Runway / Escape Velocity
-Disclosure NetApp Employee, Opinions are my own, not my employers-
Given this is an article about market growth and profitability rather than technology, I've got more questions than comments, which even though they're coming from a competitor employee are genuinely things I'm curious about.
"Nutanix made a net loss of $112m" for the quarter and "Cash and short-term investments of $350.3m" .. assuming their burn rate stays the same or worse (as indicated by the trends on the graph), my assumption is that they'll run out of operating cash within 9 months. I became the director of a business like that once, and my first agenda item at the board meeting was appointing a liquidator because the business was clearly trading insovently. How is this different ?
I suppose they could do another capital raising, or selling some of their issued shares, (I think) but wouldn't that inevitably dilute the shareholding (the reverse of a buyback), hence doesn't the apparent inevitability of that make them a bad investment prospect ? If they can do that, how deep is that bucket before they have to do another capital raising ?
I've also heard (and only half understood) that its OK to keep making losses to gain market share but at some point you need to hit a revenue run rate that allows you to amortise your fixed expenses across that discounted cash flow (or something like that), at which point the path to profitability becomes obvious, but if you don't get there before you burn out your cash you hit the wall .. kind of like running out of runway. I'd heard that Pure's CEO had put that at run rate at $1B, which if true, then based on their most recent results, that would see Pure running out of money before they become profitable.

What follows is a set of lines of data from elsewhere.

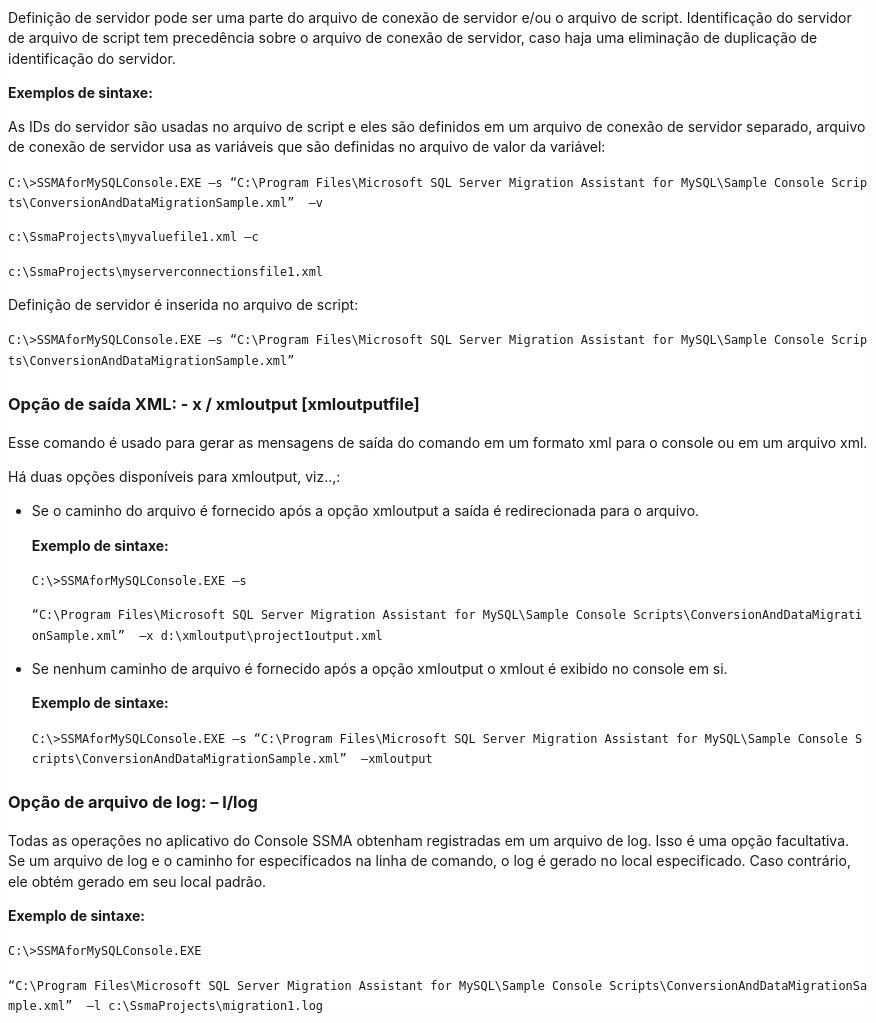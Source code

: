 Definição de servidor pode ser uma parte do arquivo de conexão de servidor e/ou o arquivo de script. Identificação do servidor de arquivo de script tem precedência sobre o arquivo de conexão de servidor, caso haja uma eliminação de duplicação de identificação do servidor.  
  
**Exemplos de sintaxe:**  
  
As IDs do servidor são usadas no arquivo de script e eles são definidos em um arquivo de conexão de servidor separado, arquivo de conexão de servidor usa as variáveis que são definidas no arquivo de valor da variável:  
  
`C:\>SSMAforMySQLConsole.EXE –s “C:\Program Files\Microsoft SQL Server Migration Assistant for MySQL\Sample Console Scripts\ConversionAndDataMigrationSample.xml”  –v`  
  
`c:\SsmaProjects\myvaluefile1.xml –c`  
  
`c:\SsmaProjects\myserverconnectionsfile1.xml`  
  
Definição de servidor é inserida no arquivo de script:  
  
`C:\>SSMAforMySQLConsole.EXE –s “C:\Program Files\Microsoft SQL Server Migration Assistant for MySQL\Sample Console Scripts\ConversionAndDataMigrationSample.xml”`  
  
### <a name="xml-output-option--xxmloutput-xmloutputfile"></a>Opção de saída XML: - x / xmloutput [xmloutputfile]  
Esse comando é usado para gerar as mensagens de saída do comando em um formato xml para o console ou em um arquivo xml.  
  
Há duas opções disponíveis para xmloutput, viz..,:  
  
-   Se o caminho do arquivo é fornecido após a opção xmloutput a saída é redirecionada para o arquivo.  
  
    **Exemplo de sintaxe:**  
  
    `C:\>SSMAforMySQLConsole.EXE –s`  
  
    `“C:\Program Files\Microsoft SQL Server Migration Assistant for MySQL\Sample Console Scripts\ConversionAndDataMigrationSample.xml”  –x d:\xmloutput\project1output.xml`  
  
-   Se nenhum caminho de arquivo é fornecido após a opção xmloutput o xmlout é exibido no console em si.  
  
    **Exemplo de sintaxe:**  
  
    `C:\>SSMAforMySQLConsole.EXE –s “C:\Program Files\Microsoft SQL Server Migration Assistant for MySQL\Sample Console Scripts\ConversionAndDataMigrationSample.xml”  –xmloutput`  
  
### <a name="log-file-option-llog"></a>Opção de arquivo de log: – l/log  
Todas as operações no aplicativo do Console SSMA obtenham registradas em um arquivo de log. Isso é uma opção facultativa. Se um arquivo de log e o caminho for especificados na linha de comando, o log é gerado no local especificado. Caso contrário, ele obtém gerado em seu local padrão.  
  
**Exemplo de sintaxe:**  
  
`C:\>SSMAforMySQLConsole.EXE`  
  
`“C:\Program Files\Microsoft SQL Server Migration Assistant for MySQL\Sample Console Scripts\ConversionAndDataMigrationSample.xml”  –l c:\SsmaProjects\migration1.log`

Of course I know this comes off sounding like a competitor saying "don't buy their tech because they'll run out of money and DIE !!! Just look at Violin !!!!", but from my perspective it really does look like that, having said, based on the recent stock price movements, that the market seems to see things differently, so I'm probably wrong.

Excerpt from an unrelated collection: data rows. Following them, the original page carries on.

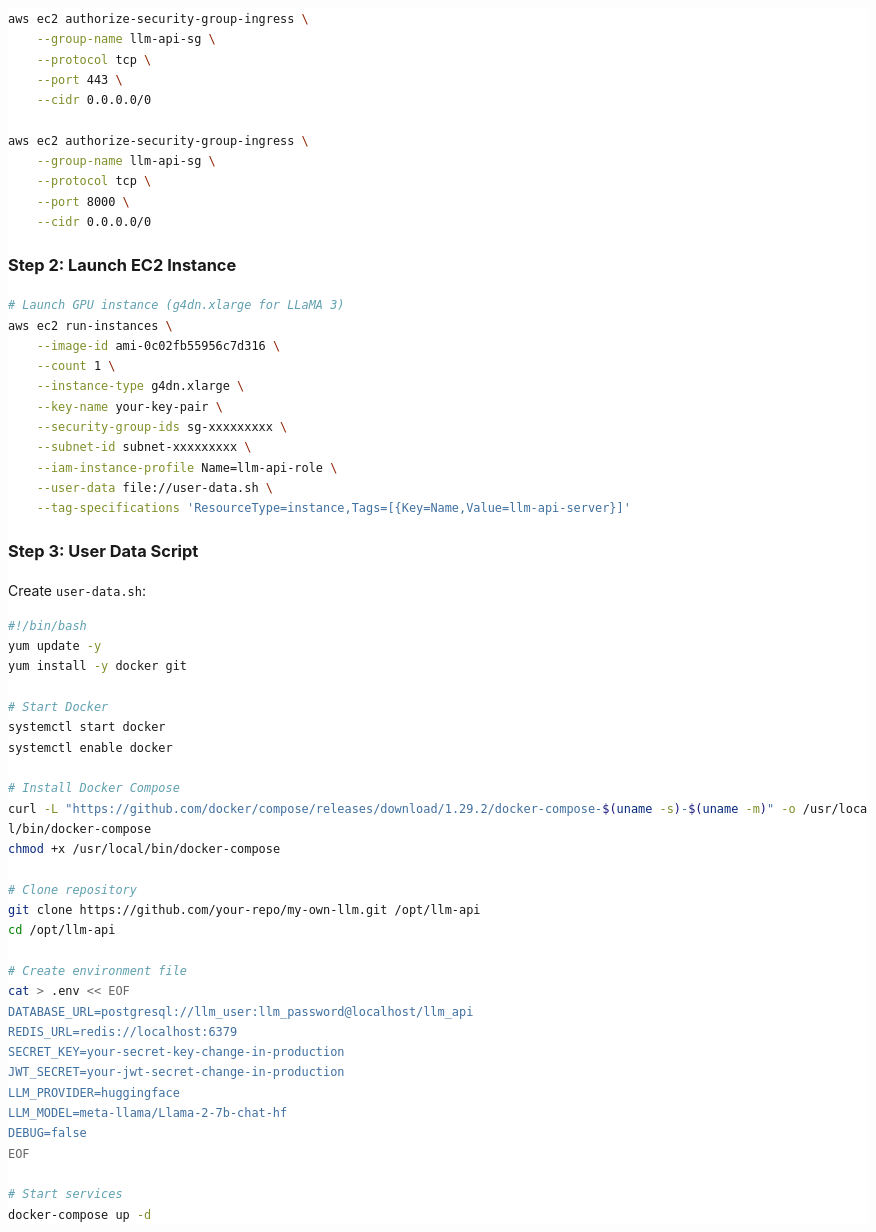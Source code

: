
 ```bash
aws ec2 authorize-security-group-ingress \
    --group-name llm-api-sg \
    --protocol tcp \
    --port 443 \
    --cidr 0.0.0.0/0

aws ec2 authorize-security-group-ingress \
    --group-name llm-api-sg \
    --protocol tcp \
    --port 8000 \
    --cidr 0.0.0.0/0
```

### Step 2: Launch EC2 Instance

```bash
# Launch GPU instance (g4dn.xlarge for LLaMA 3)
aws ec2 run-instances \
    --image-id ami-0c02fb55956c7d316 \
    --count 1 \
    --instance-type g4dn.xlarge \
    --key-name your-key-pair \
    --security-group-ids sg-xxxxxxxxx \
    --subnet-id subnet-xxxxxxxxx \
    --iam-instance-profile Name=llm-api-role \
    --user-data file://user-data.sh \
    --tag-specifications 'ResourceType=instance,Tags=[{Key=Name,Value=llm-api-server}]'
```

### Step 3: User Data Script

Create `user-data.sh`:

```bash
#!/bin/bash
yum update -y
yum install -y docker git

# Start Docker
systemctl start docker
systemctl enable docker

# Install Docker Compose
curl -L "https://github.com/docker/compose/releases/download/1.29.2/docker-compose-$(uname -s)-$(uname -m)" -o /usr/local/bin/docker-compose
chmod +x /usr/local/bin/docker-compose

# Clone repository
git clone https://github.com/your-repo/my-own-llm.git /opt/llm-api
cd /opt/llm-api

# Create environment file
cat > .env << EOF
DATABASE_URL=postgresql://llm_user:llm_password@localhost/llm_api
REDIS_URL=redis://localhost:6379
SECRET_KEY=your-secret-key-change-in-production
JWT_SECRET=your-jwt-secret-change-in-production
LLM_PROVIDER=huggingface
LLM_MODEL=meta-llama/Llama-2-7b-chat-hf
DEBUG=false
EOF

# Start services
docker-compose up -d
```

Those notions of revenue run rate, projected expenses, time to profitability, and stuff like that are probably in their earnings disclosures, but it would be interesting to me if that stuff was decoded and summarised in articles like this, because it still remains a mystery to me how the "never mind the losses, look at the growth !" thing is justified in terms of financial engineering. I know this isn't Seeking Alpha or some other stock journal, but if you're going to cover stuff like this for the tech audience, it would be really cool to see it explained in a way an IT engineer can make sense of.